▼▼▼
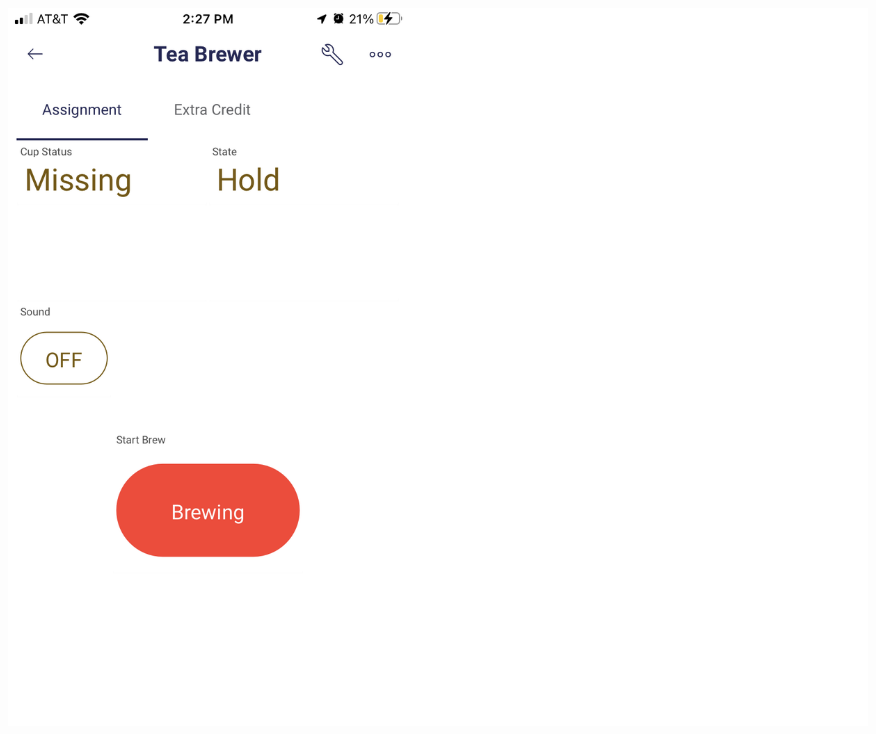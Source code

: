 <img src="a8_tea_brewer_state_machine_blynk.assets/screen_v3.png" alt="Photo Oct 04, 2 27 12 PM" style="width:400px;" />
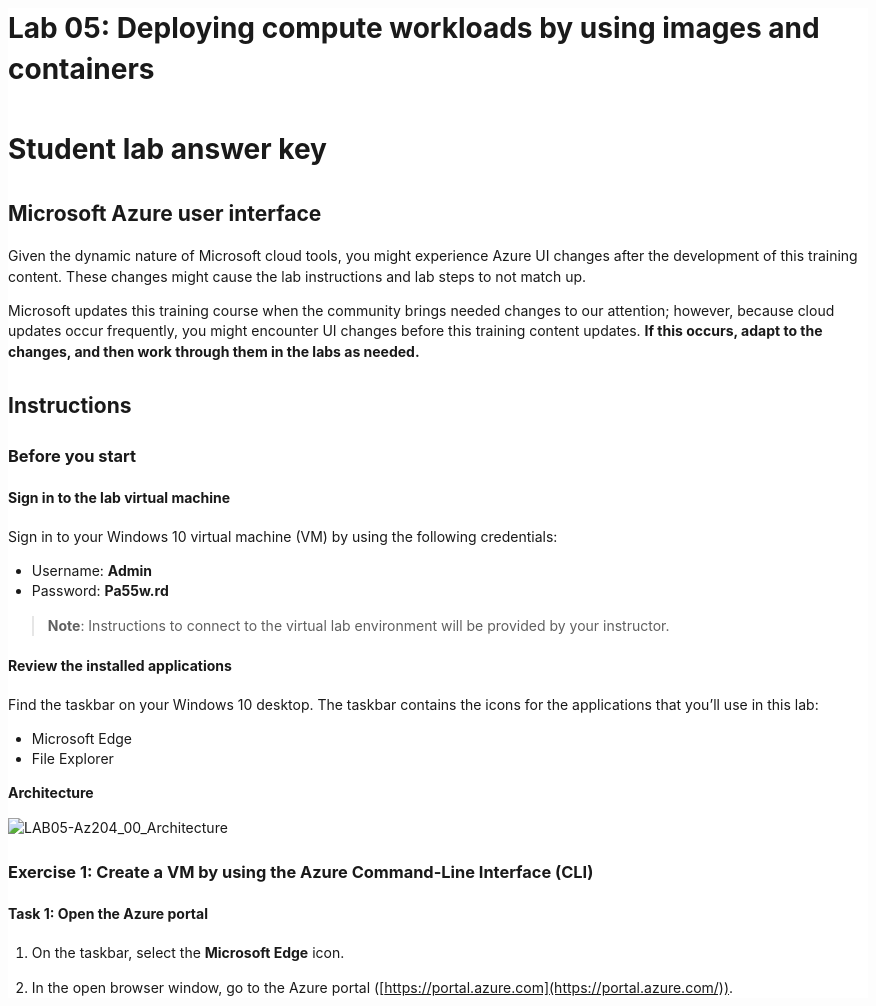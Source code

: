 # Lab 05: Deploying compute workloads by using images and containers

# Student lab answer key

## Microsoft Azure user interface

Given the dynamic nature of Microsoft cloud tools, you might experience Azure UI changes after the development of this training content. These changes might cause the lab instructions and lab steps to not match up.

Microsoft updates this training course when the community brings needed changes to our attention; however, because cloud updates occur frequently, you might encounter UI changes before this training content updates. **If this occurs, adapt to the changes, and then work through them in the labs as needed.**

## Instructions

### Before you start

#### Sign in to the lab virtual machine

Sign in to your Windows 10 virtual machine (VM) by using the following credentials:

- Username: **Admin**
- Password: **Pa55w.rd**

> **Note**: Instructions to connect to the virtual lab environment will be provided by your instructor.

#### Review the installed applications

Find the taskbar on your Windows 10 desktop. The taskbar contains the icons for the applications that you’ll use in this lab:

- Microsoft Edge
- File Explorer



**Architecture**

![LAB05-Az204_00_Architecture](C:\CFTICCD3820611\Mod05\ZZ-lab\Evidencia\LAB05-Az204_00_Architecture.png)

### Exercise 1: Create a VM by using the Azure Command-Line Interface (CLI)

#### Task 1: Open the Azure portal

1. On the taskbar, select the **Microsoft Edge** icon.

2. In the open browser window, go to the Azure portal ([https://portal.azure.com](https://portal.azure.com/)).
▲▲▲
TRY IT >>
Print the data exactly, from its first line to the line containing "- Password: **Pa55w.rd**", both included. Omit the pictures.

RESULT >>
Source code

: <img src="a8_tea_brewer_state_machine_blynk.assets/screen_v3.png" alt="Photo Oct 04, 2 27 12 PM" style="width:400px;" />
Source code

: # Lab 05: Deploying compute workloads by using images and containers

# Student lab answer key

## Microsoft Azure user interface

Given the dynamic nature of Microsoft cloud tools, you might experience Azure UI changes after the development of this training content. These changes might cause the lab instructions and lab steps to not match up.

Microsoft updates this training course when the community brings needed changes to our attention; however, because cloud updates occur frequently, you might encounter UI changes before this training content updates. **If this occurs, adapt to the changes, and then work through them in the labs as needed.**

## Instructions

### Before you start

#### Sign in to the lab virtual machine

Sign in to your Windows 10 virtual machine (VM) by using the following credentials:

- Username: **Admin**
- Password: **Pa55w.rd**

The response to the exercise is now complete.